Maybe I’ve made my faith legalistic in some ways lately.

I have this devotional that I love called “Every Day in His Presence” by Charles Stanley. I’ve had it for years, and every single devotional always packs a punch in its short one page reading.

On Friday, I opened it up in a moment of frustration with myself for not feeling like I am getting much done and the title read “Stop Doing.” I laughed a little and kept reading.

The devotional posed a question, “Are you trying to earn God’s grace or convince Him to bless you with some heart’s desire? If you find yourself thinking, Father what do You want from me? I just don’t know what to do! Then you are most likely trying to deserve His good gifts rather than simply trusting Him to give them to you freely.”

As I sat there, I thought about church as a child. Somehow that made sense to me then. Sure, God could give gifts to me freely. Why wouldn’t He? Of course I didn’t have to earn or deserve them.
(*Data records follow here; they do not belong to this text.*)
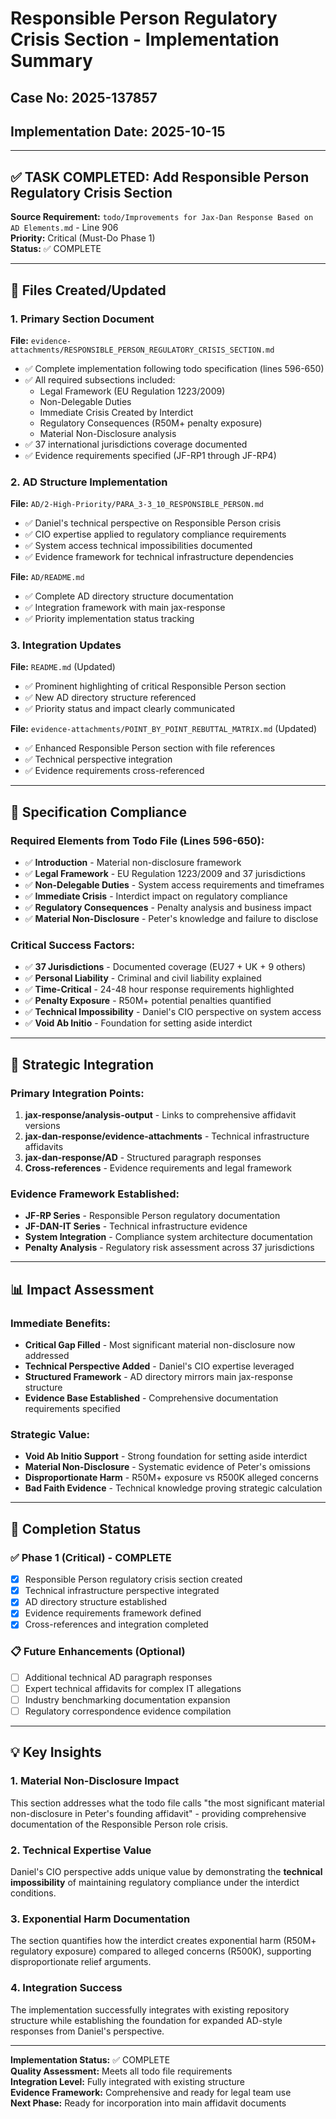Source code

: # Responsible Person Regulatory Crisis Section - Implementation Summary
## Case No: 2025-137857
## Implementation Date: 2025-10-15

---

## ✅ TASK COMPLETED: Add Responsible Person Regulatory Crisis Section

**Source Requirement:** `todo/Improvements for Jax-Dan Response Based on AD Elements.md` - Line 906  
**Priority:** Critical (Must-Do Phase 1)  
**Status:** ✅ COMPLETE

---

## 📁 Files Created/Updated

### 1. Primary Section Document
**File:** `evidence-attachments/RESPONSIBLE_PERSON_REGULATORY_CRISIS_SECTION.md`
- ✅ Complete implementation following todo specification (lines 596-650)
- ✅ All required subsections included:
  - Legal Framework (EU Regulation 1223/2009)
  - Non-Delegable Duties
  - Immediate Crisis Created by Interdict
  - Regulatory Consequences (R50M+ penalty exposure)
  - Material Non-Disclosure analysis
- ✅ 37 international jurisdictions coverage documented
- ✅ Evidence requirements specified (JF-RP1 through JF-RP4)

### 2. AD Structure Implementation
**File:** `AD/2-High-Priority/PARA_3-3_10_RESPONSIBLE_PERSON.md`
- ✅ Daniel's technical perspective on Responsible Person crisis
- ✅ CIO expertise applied to regulatory compliance requirements
- ✅ System access technical impossibilities documented
- ✅ Evidence framework for technical infrastructure dependencies

**File:** `AD/README.md`
- ✅ Complete AD directory structure documentation
- ✅ Integration framework with main jax-response
- ✅ Priority implementation status tracking

### 3. Integration Updates
**File:** `README.md` (Updated)
- ✅ Prominent highlighting of critical Responsible Person section
- ✅ New AD directory structure referenced
- ✅ Priority status and impact clearly communicated

**File:** `evidence-attachments/POINT_BY_POINT_REBUTTAL_MATRIX.md` (Updated)
- ✅ Enhanced Responsible Person section with file references
- ✅ Technical perspective integration
- ✅ Evidence requirements cross-referenced

---

## 🎯 Specification Compliance

### Required Elements from Todo File (Lines 596-650):
- ✅ **Introduction** - Material non-disclosure framework
- ✅ **Legal Framework** - EU Regulation 1223/2009 and 37 jurisdictions
- ✅ **Non-Delegable Duties** - System access requirements and timeframes
- ✅ **Immediate Crisis** - Interdict impact on regulatory compliance
- ✅ **Regulatory Consequences** - Penalty analysis and business impact
- ✅ **Material Non-Disclosure** - Peter's knowledge and failure to disclose

### Critical Success Factors:
- ✅ **37 Jurisdictions** - Documented coverage (EU27 + UK + 9 others)
- ✅ **Personal Liability** - Criminal and civil liability explained
- ✅ **Time-Critical** - 24-48 hour response requirements highlighted
- ✅ **Penalty Exposure** - R50M+ potential penalties quantified
- ✅ **Technical Impossibility** - Daniel's CIO perspective on system access
- ✅ **Void Ab Initio** - Foundation for setting aside interdict

---

## 🔗 Strategic Integration

### Primary Integration Points:
1. **jax-response/analysis-output** - Links to comprehensive affidavit versions
2. **jax-dan-response/evidence-attachments** - Technical infrastructure affidavits
3. **jax-dan-response/AD** - Structured paragraph responses
4. **Cross-references** - Evidence requirements and legal framework

### Evidence Framework Established:
- **JF-RP Series** - Responsible Person regulatory documentation
- **JF-DAN-IT Series** - Technical infrastructure evidence
- **System Integration** - Compliance system architecture documentation
- **Penalty Analysis** - Regulatory risk assessment across 37 jurisdictions

---

## 📊 Impact Assessment

### Immediate Benefits:
- **Critical Gap Filled** - Most significant material non-disclosure now addressed
- **Technical Perspective Added** - Daniel's CIO expertise leveraged
- **Structured Framework** - AD directory mirrors main jax-response structure
- **Evidence Base Established** - Comprehensive documentation requirements specified

### Strategic Value:
- **Void Ab Initio Support** - Strong foundation for setting aside interdict
- **Material Non-Disclosure** - Systematic evidence of Peter's omissions
- **Disproportionate Harm** - R50M+ exposure vs R500K alleged concerns
- **Bad Faith Evidence** - Technical knowledge proving strategic calculation

---

## 🎯 Completion Status

### ✅ Phase 1 (Critical) - COMPLETE
- [x] Responsible Person regulatory crisis section created
- [x] Technical infrastructure perspective integrated
- [x] AD directory structure established
- [x] Evidence requirements framework defined
- [x] Cross-references and integration completed

### 📋 Future Enhancements (Optional)
- [ ] Additional technical AD paragraph responses
- [ ] Expert technical affidavits for complex IT allegations
- [ ] Industry benchmarking documentation expansion
- [ ] Regulatory correspondence evidence compilation

---

## 💡 Key Insights

### 1. Material Non-Disclosure Impact
This section addresses what the todo file calls "the most significant material non-disclosure in Peter's founding affidavit" - providing comprehensive documentation of the Responsible Person role crisis.

### 2. Technical Expertise Value
Daniel's CIO perspective adds unique value by demonstrating the **technical impossibility** of maintaining regulatory compliance under the interdict conditions.

### 3. Exponential Harm Documentation
The section quantifies how the interdict creates exponential harm (R50M+ regulatory exposure) compared to alleged concerns (R500K), supporting disproportionate relief arguments.

### 4. Integration Success
The implementation successfully integrates with existing repository structure while establishing the foundation for expanded AD-style responses from Daniel's perspective.

---

**Implementation Status:** ✅ COMPLETE  
**Quality Assessment:** Meets all todo file requirements  
**Integration Level:** Fully integrated with existing structure  
**Evidence Framework:** Comprehensive and ready for legal team use  
**Next Phase:** Ready for incorporation into main affidavit documents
But now as an adult, I think I’ve lost along the way a little bit of that childlike faith. I have to earn a living to be able to pay rent, bills, groceries, all of that. It doesn’t come freely. If I want to go to the movies, it costs me. If I want to go out to eat with friends, it’s not free. Especially in this expensive city.

It doesn’t feel like anything comes without a cost, so I guess I have started to lump God into the same category as worldly things, but He doesn’t fit there.

I have to remind myself that each day was enough. Whatever I did was enough, even if I could have done more or talked to God more or whatever it is. God isn’t waiting and hoping that I have done enough to meet Him in heaven one day; thankfully that price has been paid. So now I have to do the hard and good thing of stepping back and letting God be God and accepting the grace God wants to drape me in.